The New Home PSI is a unique measure of the housing market because it is made up of two components*: new home orders and the average sales rate per community. The new home orders component fell 16.4% year-over-year in March as supply continued to trickle lower. The average sales rate per community input also fell, decreasing 10.0% year-over-year.
New home orders, which look at total sales volume, have been significantly impacted with ever-decreasing active project count. In other words, sales are down primarily because inventory is scarce. The average sales rate per community captures how well builders are selling at the open communities and strips out the supply side. In today’s market, however, even the sales rate number isn’t capturing the full demand environment because 90% of builders are still capping sales.
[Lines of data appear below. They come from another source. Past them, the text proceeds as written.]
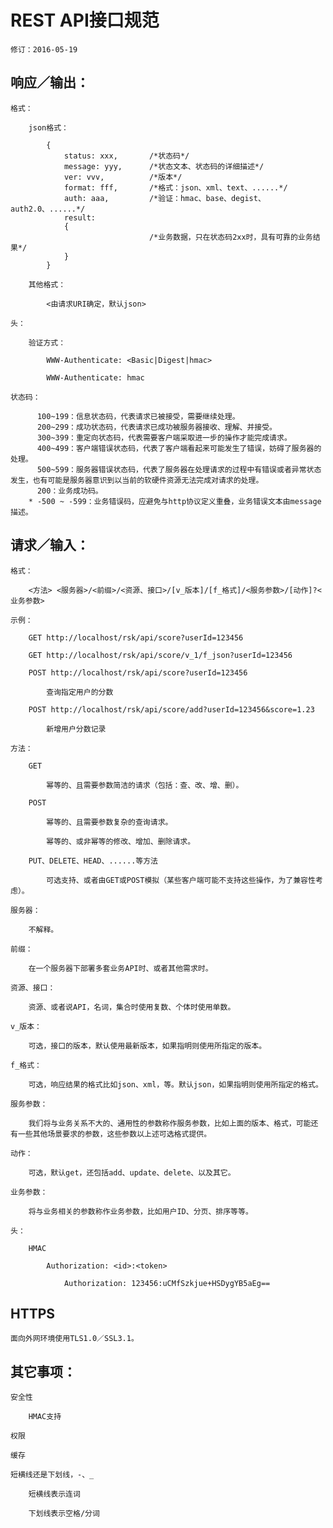# REST API接口规范

    修订：2016-05-19
    

## 响应／输出：

    格式：
    
		json格式：

			{
				status: xxx,       /*状态码*/
				message: yyy,      /*状态文本、状态码的详细描述*/
				ver: vvv,          /*版本*/
				format: fff,       /*格式：json、xml、text、......*/
				auth: aaa,         /*验证：hmac、base、degist、auth2.0、......*/
				result: 
                {
					               /*业务数据，只在状态码2xx时，具有可靠的业务结果*/
				}
			}

		其他格式：

			<由请求URI确定，默认json>

	头：

        验证方式：
        
		    WWW-Authenticate: <Basic|Digest|hmac>
		
		    WWW-Authenticate: hmac

	状态码：

          100~199：信息状态码，代表请求已被接受，需要继续处理。
          200~299：成功状态码，代表请求已成功被服务器接收、理解、并接受。
          300~399：重定向状态码，代表需要客户端采取进一步的操作才能完成请求。
          400~499：客户端错误状态码，代表了客户端看起来可能发生了错误，妨碍了服务器的处理。
          500~599：服务器错误状态码，代表了服务器在处理请求的过程中有错误或者异常状态发生，也有可能是服务器意识到以当前的软硬件资源无法完成对请求的处理。
          200：业务成功码。
        * -500 ~ -599：业务错误码，应避免与http协议定义重叠，业务错误文本由message描述。

## 请求／输入：

	格式：

		<方法> <服务器>/<前缀>/<资源、接口>/[v_版本]/[f_格式]/<服务参数>/[动作]?<业务参数>

	示例：

		GET http://localhost/rsk/api/score?userId=123456

		GET http://localhost/rsk/api/score/v_1/f_json?userId=123456

		POST http://localhost/rsk/api/score?userId=123456

			查询指定用户的分数

		POST http://localhost/rsk/api/score/add?userId=123456&score=1.23

			新增用户分数记录

	方法：

		GET

			幂等的、且需要参数简洁的请求（包括：查、改、增、删）。

		POST

			幂等的、且需要参数复杂的查询请求。

			幂等的、或非幂等的修改、增加、删除请求。	

		PUT、DELETE、HEAD、......等方法

			可选支持、或者由GET或POST模拟（某些客户端可能不支持这些操作，为了兼容性考虑）。

	服务器：

		不解释。

	前缀：

		在一个服务器下部署多套业务API时、或者其他需求时。

	资源、接口：

		资源、或者说API，名词，集合时使用复数、个体时使用单数。

	v_版本：

		可选，接口的版本，默认使用最新版本，如果指明则使用所指定的版本。

	f_格式：

		可选，响应结果的格式比如json、xml，等。默认json，如果指明则使用所指定的格式。

	服务参数：

		我们将与业务关系不大的、通用性的参数称作服务参数，比如上面的版本、格式，可能还有一些其他场景要求的参数，这些参数以上述可选格式提供。

	动作：

		可选，默认get，还包括add、update、delete、以及其它。

	业务参数：

		将与业务相关的参数称作业务参数，比如用户ID、分页、排序等等。
		
	头：

        HMAC

            Authorization: <id>:<token>
        
                Authorization: 123456:uCMfSzkjue+HSDygYB5aEg==

## HTTPS

    面向外网环境使用TLS1.0／SSL3.1。
	
## 其它事项：

	安全性
	
	    HMAC支持

	权限

	缓存
	
	短横线还是下划线，-、_
	
	    短横线表示连词
	    
	    下划线表示空格/分词
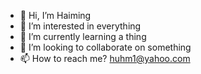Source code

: - 👋 Hi, I’m Haiming
- 👀 I’m interested in everything
- 🌱 I’m currently learning a thing
- 💞️ I’m looking to collaborate on something
- 📫 How to reach me? huhm1@yahoo.com

<!---
huhm1/huhm1 is a ✨ special ✨ repository because its `README.md` (this file) appears on your GitHub profile.
You can click the Preview link to take a look at your changes.
--->

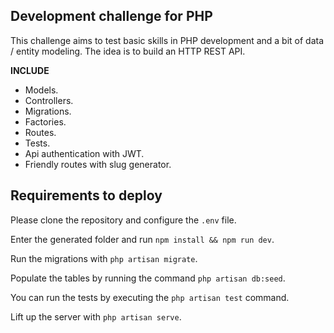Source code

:## Development challenge for PHP

This challenge aims to test basic skills in PHP development and a bit of data / entity modeling. The idea is to build an HTTP REST API.

<b>INCLUDE</b>

- Models.
- Controllers.
- Migrations. 
- Factories.
- Routes.
- Tests.
- Api authentication with JWT.
- Friendly routes with slug generator.

## Requirements to deploy

Please clone the repository and configure the `.env` file.

Enter the generated folder and run `npm install && npm run dev`.

Run the migrations with `php artisan migrate`.

Populate the tables by running the command `php artisan db:seed`.

You can run the tests by executing the `php artisan test` command.

Lift up the server with `php artisan serve`.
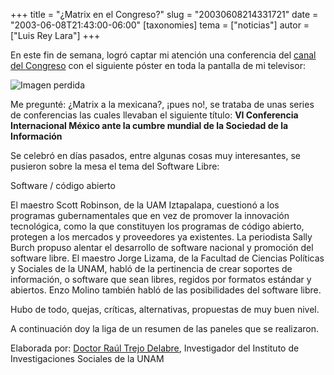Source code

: +++
title = "¿Matrix en el Congreso?"
slug = "20030608214331721"
date = "2003-06-08T21:43:00-06:00"
[taxonomies]
tema = ["noticias"]
autor = ["Luis Rey Lara"]
+++

En este fin de semana, logró captar mi atención una conferencia del [canal del
Congreso](http://www.canaldelcongreso.gob.mx/) con el siguiente póster en toda
la pantalla de mi televisor:

![Imagen perdida](/static/images/20030608214331721_1.gif)

<!-- more -->
Me pregunté: ¿Matrix a la mexicana?, ¡pues no!, se trataba de unas series de
conferencias las cuales llevaban el siguiente título: **VI Conferencia
Internacional México ante la cumbre mundial de la Sociedad de la Información**

Se celebró en días pasados, entre algunas cosas muy interesantes, se pusieron
sobre la mesa el tema del Software Libre:

Software / código abierto

El maestro Scott Robinson, de la UAM Iztapalapa, cuestionó a los programas
gubernamentales que en vez de promover la innovación tecnológica, como la que
constituyen los programas de código abierto, protegen a los mercados y
proveedores ya existentes. La periodista Sally Burch propuso alentar el
desarrollo de software nacional y promoción del software libre. El maestro Jorge
Lizama, de la Facultad de Ciencias Políticas y Sociales de la UNAM, habló de la
pertinencia de crear soportes de información, o software que sean libres,
regidos por formatos estándar y abiertos. Enzo Molino también habló de las
posibilidades del software libre.

Hubo de todo, quejas, críticas, alternativas, propuestas de muy buen nivel.

A continuación doy la liga de un resumen de las paneles que se realizaron.

Elaborada por: [Doctor Raúl Trejo
Delabre](http://www.senadorcorral.org.mx/cgi-bin/cutecast/cutecast.pl?forum=17&thread=18%20),
Investigador del Instituto de Investigaciones Sociales de la UNAM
The new home order volume ticked lower while average sales pace again rose month-over-month on a non-seasonally adjusted basis and is at the highest level since April 2021.
“Mortgage rates averaged 4.17% in March and buyers have been reacting differently depending on their financial situation and motivation behind wanting to buy a home,” said Ali Wolf, Zonda’s chief economist. “Some buyers have been motivated by the rising interest rates to lock in their largest monthly cost, especially in a high inflation environment. Others have been deterred either by fear or financial force.”
Pending new home sales trended above March 2021 levels in just five of our twenty-five select markets, down from nine last month. Five of twenty-five of our select markets increased month-over-month. Riverside and New York both registered double-digit year-over-year gains, increasing 10.9% and 10.7%, respectively.